Oh les beaux jours est une œuvre lumineuse. Il y a dans cette pièce, dans la parole qu’y déploie Winnie, une manière d’être à la vie qui combine la plus exigeante lucidité et la plus exquise élégance devant la vieillesse et la décrépitude. Ce subtil accord est à l’origine de l’attirance que j’ai pour cette pièce.
Winnie est à notre image, sa vie à la nôtre, elle le sait, nous ne le savons pas ou feignons de ne pas le savoir. Comme dit Gogol dans Les Âmes mortes, si nous était montré l’être que nous allons devenir dans notre vieillesse, à quarante ans d’intervalle, nous serions terrifiés. Winnie sait sa déchéance et sa fin inéluctable. Toujours elle revient au présent et rend hommage à la « grande bonté ». Bonté de qui, de quoi? Peu importe, Winnie a l’art de faire face à la décrépitude, au vide. Elle se laisse traverser par le bonheur fugace devant les petites choses. Plus le déclin s’installe, plus la vie est vide, plus ses possibilités s’épuisent, plus ce qui reste, si petit soit-il, est digne d’émerveillement.
Il y a bien sûr le doute qui ronge, la mélancolie du souvenir évanescent, qui étranglent la parole, le pistolet posé à côté comme pour rappeler la possibilité du suicide, mais toujours revient la parole d’émerveillement, voire de gratitude.
Vivre, à l’endroit où écrit Beckett, à cet endroit de parole où tout est dominé par le constat de la chute inexorable, on ne saurait en dire le pourquoi. Mais la proposition que fait Winnie sur le comment, comment vivre à ce niveau de conscience, est simplement belle.
La pulsion de vie de Winnie vient de la puissance de son imagination. Il y a de l’enfance dans cette poésie qui s’abstrait de la réalité et des forces naturelles, recrée un univers onirique, fait revivre les êtres du passé.
J’aime la simplicité élaborée de la langue de Beckett, son humour, son écriture trouée, écartelée entre l’obscurité de son désespoir et le soleil de son amour de l’humanité.

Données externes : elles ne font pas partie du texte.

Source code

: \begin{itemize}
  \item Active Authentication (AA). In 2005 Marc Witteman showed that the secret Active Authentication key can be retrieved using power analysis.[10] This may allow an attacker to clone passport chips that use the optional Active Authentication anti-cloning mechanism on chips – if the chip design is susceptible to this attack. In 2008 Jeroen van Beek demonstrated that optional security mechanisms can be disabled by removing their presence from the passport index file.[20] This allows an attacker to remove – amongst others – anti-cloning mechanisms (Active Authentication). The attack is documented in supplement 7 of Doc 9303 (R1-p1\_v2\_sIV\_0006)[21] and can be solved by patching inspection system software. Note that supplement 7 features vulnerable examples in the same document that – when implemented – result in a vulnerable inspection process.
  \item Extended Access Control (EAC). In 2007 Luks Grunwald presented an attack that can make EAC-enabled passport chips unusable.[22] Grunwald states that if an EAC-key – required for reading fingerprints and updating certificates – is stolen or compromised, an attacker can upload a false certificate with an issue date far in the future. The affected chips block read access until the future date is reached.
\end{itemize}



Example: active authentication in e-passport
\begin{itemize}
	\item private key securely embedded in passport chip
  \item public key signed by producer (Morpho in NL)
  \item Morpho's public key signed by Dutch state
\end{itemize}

La flamme du désir est maintenue à l’intérieur de l’épuisement, la force de l’espoir fait face au désenchantement du monde et c’est cette tension qu’il m’intéresse de mettre en jeu.
Winnie joue avec le langage, sa construction et déconstruction immédiate, ses ruptures et variations, c’est la vie et le désir qu’elle nous donne à entendre dans ces va-et-vient. Et toujours elle savoure les mots, ils sont pour elle des partenaires, des petits cailloux avec lesquels elle avance pour voir plus loin.